» Task to complete: Could you find each line of the data below that contains the word "center" and copy those lines?
•••
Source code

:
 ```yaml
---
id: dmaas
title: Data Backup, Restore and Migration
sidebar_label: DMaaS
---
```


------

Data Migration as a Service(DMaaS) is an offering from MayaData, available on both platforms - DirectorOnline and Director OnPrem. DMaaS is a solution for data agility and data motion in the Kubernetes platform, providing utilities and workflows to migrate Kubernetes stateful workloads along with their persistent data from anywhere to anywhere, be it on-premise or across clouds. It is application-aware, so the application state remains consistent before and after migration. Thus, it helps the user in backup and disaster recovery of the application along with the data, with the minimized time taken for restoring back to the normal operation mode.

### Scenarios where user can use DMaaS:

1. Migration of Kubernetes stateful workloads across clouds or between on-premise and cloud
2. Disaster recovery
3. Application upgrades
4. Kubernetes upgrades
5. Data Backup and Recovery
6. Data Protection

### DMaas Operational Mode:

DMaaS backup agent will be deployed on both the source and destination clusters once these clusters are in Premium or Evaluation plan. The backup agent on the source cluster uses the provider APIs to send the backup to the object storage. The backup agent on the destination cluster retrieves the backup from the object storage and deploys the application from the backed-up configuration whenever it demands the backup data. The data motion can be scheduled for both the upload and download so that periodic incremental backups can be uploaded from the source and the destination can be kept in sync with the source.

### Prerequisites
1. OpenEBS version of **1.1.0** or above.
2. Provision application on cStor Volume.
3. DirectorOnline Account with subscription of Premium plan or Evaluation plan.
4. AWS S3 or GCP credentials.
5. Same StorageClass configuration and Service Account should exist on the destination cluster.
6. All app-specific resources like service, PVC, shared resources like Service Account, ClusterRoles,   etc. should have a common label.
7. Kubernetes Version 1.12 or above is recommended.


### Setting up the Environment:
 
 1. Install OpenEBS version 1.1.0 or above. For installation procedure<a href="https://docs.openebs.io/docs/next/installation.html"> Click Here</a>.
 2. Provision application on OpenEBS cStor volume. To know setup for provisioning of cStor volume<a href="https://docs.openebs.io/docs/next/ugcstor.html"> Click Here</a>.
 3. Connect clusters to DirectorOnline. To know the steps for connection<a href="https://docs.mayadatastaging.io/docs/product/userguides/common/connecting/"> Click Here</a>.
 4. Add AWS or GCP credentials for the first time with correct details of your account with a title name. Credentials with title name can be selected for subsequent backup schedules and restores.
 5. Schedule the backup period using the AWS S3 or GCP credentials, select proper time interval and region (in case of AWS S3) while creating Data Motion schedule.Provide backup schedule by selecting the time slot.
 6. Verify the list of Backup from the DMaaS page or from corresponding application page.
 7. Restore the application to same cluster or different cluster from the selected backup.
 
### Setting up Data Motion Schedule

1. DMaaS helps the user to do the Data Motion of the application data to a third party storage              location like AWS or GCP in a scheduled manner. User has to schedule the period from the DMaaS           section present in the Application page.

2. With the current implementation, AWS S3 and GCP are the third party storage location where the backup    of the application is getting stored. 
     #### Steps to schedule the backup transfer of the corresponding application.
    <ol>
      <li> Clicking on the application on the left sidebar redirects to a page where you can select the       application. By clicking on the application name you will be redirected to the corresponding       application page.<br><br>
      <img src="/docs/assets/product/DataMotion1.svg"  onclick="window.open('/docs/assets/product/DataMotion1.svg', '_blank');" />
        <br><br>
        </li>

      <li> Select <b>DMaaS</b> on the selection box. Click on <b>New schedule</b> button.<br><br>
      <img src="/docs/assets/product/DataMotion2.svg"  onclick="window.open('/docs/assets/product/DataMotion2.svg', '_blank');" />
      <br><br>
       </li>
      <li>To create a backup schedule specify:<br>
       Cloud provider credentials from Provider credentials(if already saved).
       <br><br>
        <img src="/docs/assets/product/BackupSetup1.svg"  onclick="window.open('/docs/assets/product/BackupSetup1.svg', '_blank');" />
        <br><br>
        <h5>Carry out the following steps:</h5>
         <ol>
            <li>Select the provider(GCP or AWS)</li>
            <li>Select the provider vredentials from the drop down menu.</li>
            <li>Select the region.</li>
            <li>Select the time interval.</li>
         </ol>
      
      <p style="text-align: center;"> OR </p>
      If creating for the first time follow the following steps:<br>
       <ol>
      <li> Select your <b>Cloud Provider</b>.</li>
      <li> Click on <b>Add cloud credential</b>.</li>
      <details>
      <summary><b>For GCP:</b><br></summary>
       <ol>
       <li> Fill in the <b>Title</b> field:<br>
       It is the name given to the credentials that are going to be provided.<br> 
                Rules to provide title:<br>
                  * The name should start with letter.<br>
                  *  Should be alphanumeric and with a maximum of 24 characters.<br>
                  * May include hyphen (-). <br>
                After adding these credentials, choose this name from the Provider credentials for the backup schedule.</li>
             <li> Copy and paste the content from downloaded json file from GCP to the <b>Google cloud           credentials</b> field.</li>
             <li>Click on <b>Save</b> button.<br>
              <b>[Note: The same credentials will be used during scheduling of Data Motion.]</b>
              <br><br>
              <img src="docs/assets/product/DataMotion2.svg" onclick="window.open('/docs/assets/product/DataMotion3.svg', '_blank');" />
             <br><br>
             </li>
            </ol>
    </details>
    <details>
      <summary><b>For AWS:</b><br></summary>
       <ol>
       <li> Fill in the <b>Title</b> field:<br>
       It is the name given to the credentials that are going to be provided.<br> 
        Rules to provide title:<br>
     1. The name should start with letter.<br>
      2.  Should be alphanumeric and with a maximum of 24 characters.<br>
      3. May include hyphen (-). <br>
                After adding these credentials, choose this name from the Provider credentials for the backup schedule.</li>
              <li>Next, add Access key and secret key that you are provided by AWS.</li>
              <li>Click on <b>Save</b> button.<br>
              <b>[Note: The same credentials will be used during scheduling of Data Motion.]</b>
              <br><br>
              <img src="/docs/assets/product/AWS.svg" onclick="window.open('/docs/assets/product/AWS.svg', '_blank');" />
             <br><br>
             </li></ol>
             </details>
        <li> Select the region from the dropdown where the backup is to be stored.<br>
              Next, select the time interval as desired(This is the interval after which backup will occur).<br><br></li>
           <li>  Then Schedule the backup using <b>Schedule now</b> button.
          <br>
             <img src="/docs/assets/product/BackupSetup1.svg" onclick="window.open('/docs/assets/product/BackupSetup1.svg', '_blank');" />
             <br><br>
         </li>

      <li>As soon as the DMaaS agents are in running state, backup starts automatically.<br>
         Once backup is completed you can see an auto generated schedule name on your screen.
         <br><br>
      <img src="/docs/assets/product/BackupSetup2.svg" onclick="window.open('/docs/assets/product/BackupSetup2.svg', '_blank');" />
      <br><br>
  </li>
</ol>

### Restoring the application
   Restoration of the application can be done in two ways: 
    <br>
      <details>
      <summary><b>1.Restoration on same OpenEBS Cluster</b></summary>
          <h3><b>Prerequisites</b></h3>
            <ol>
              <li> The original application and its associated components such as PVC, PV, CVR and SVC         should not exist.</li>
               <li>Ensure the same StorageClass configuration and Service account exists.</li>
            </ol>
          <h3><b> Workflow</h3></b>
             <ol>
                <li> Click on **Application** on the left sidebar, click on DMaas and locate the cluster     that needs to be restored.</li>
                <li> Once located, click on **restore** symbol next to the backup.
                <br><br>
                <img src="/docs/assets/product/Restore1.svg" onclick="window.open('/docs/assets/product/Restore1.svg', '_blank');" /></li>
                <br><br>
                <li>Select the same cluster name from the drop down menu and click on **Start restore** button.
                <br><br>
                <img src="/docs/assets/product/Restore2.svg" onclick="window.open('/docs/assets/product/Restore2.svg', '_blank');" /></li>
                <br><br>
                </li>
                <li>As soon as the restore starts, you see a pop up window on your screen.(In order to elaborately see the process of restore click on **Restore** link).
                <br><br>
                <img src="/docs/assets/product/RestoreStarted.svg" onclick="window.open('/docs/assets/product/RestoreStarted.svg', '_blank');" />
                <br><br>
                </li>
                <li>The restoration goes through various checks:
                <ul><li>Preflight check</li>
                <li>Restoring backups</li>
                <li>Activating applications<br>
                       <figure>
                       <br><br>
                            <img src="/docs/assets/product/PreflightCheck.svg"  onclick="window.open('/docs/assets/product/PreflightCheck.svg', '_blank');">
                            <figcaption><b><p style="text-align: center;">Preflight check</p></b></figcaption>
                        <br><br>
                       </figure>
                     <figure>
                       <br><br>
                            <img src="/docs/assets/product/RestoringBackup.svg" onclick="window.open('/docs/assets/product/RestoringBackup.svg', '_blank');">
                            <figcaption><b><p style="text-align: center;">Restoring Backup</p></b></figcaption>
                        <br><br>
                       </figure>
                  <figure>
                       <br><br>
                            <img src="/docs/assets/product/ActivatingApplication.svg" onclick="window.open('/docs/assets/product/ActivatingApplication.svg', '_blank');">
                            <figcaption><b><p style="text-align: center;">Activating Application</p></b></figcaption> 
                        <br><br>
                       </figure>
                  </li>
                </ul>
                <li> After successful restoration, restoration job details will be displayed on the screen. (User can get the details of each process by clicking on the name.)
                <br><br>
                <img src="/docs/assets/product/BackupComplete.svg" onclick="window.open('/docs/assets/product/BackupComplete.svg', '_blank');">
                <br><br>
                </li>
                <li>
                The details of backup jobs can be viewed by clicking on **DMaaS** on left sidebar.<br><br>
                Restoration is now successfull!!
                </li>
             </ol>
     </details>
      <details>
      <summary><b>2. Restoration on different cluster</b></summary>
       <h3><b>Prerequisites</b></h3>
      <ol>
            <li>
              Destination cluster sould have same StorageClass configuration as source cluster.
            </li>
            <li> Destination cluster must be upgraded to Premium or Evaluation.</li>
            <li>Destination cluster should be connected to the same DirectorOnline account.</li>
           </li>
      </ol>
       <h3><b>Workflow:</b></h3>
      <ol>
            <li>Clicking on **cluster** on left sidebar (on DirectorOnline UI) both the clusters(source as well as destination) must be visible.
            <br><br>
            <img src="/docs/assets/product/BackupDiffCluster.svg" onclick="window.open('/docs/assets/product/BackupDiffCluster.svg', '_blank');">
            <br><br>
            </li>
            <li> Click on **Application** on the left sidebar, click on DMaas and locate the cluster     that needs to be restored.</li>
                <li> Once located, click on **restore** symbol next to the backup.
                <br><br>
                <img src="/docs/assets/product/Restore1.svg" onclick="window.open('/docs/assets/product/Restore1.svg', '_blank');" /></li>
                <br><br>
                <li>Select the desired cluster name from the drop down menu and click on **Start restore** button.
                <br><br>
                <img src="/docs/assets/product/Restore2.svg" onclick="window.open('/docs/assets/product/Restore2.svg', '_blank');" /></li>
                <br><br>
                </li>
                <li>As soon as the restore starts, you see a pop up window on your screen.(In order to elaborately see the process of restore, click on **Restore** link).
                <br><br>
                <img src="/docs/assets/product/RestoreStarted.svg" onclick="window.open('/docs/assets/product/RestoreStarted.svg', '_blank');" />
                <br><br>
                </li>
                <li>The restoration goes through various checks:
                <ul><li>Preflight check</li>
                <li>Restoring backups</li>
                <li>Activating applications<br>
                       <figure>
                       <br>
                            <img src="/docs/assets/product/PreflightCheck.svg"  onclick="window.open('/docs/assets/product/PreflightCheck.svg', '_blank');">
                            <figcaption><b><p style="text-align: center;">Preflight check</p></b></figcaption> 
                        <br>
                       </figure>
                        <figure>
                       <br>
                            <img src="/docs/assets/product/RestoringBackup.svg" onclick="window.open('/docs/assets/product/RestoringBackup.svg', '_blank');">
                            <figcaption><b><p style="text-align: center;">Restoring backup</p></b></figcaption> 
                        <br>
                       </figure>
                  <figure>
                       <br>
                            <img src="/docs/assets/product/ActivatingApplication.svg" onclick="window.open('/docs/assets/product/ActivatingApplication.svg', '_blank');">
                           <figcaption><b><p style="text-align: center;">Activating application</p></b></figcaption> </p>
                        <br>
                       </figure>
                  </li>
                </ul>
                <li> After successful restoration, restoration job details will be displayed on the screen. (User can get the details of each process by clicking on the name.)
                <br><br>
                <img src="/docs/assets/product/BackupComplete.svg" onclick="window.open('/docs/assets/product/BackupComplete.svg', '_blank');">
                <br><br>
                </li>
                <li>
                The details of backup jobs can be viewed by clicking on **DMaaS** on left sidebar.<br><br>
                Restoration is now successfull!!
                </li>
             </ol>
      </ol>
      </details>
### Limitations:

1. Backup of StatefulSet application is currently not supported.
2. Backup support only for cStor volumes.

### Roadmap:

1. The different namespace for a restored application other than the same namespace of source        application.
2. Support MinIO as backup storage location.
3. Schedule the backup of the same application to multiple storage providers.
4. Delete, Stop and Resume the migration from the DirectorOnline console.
•••
» Result of this task:
      <p style="text-align: center;"> OR </p>
                            <figcaption><b><p style="text-align: center;">Preflight check</p></b></figcaption>
                            <figcaption><b><p style="text-align: center;">Restoring Backup</p></b></figcaption>
                            <figcaption><b><p style="text-align: center;">Activating Application</p></b></figcaption> 
                            <figcaption><b><p style="text-align: center;">Preflight check</p></b></figcaption> 
                            <figcaption><b><p style="text-align: center;">Restoring backup</p></b></figcaption> 
                           <figcaption><b><p style="text-align: center;">Activating application</p></b></figcaption> </p>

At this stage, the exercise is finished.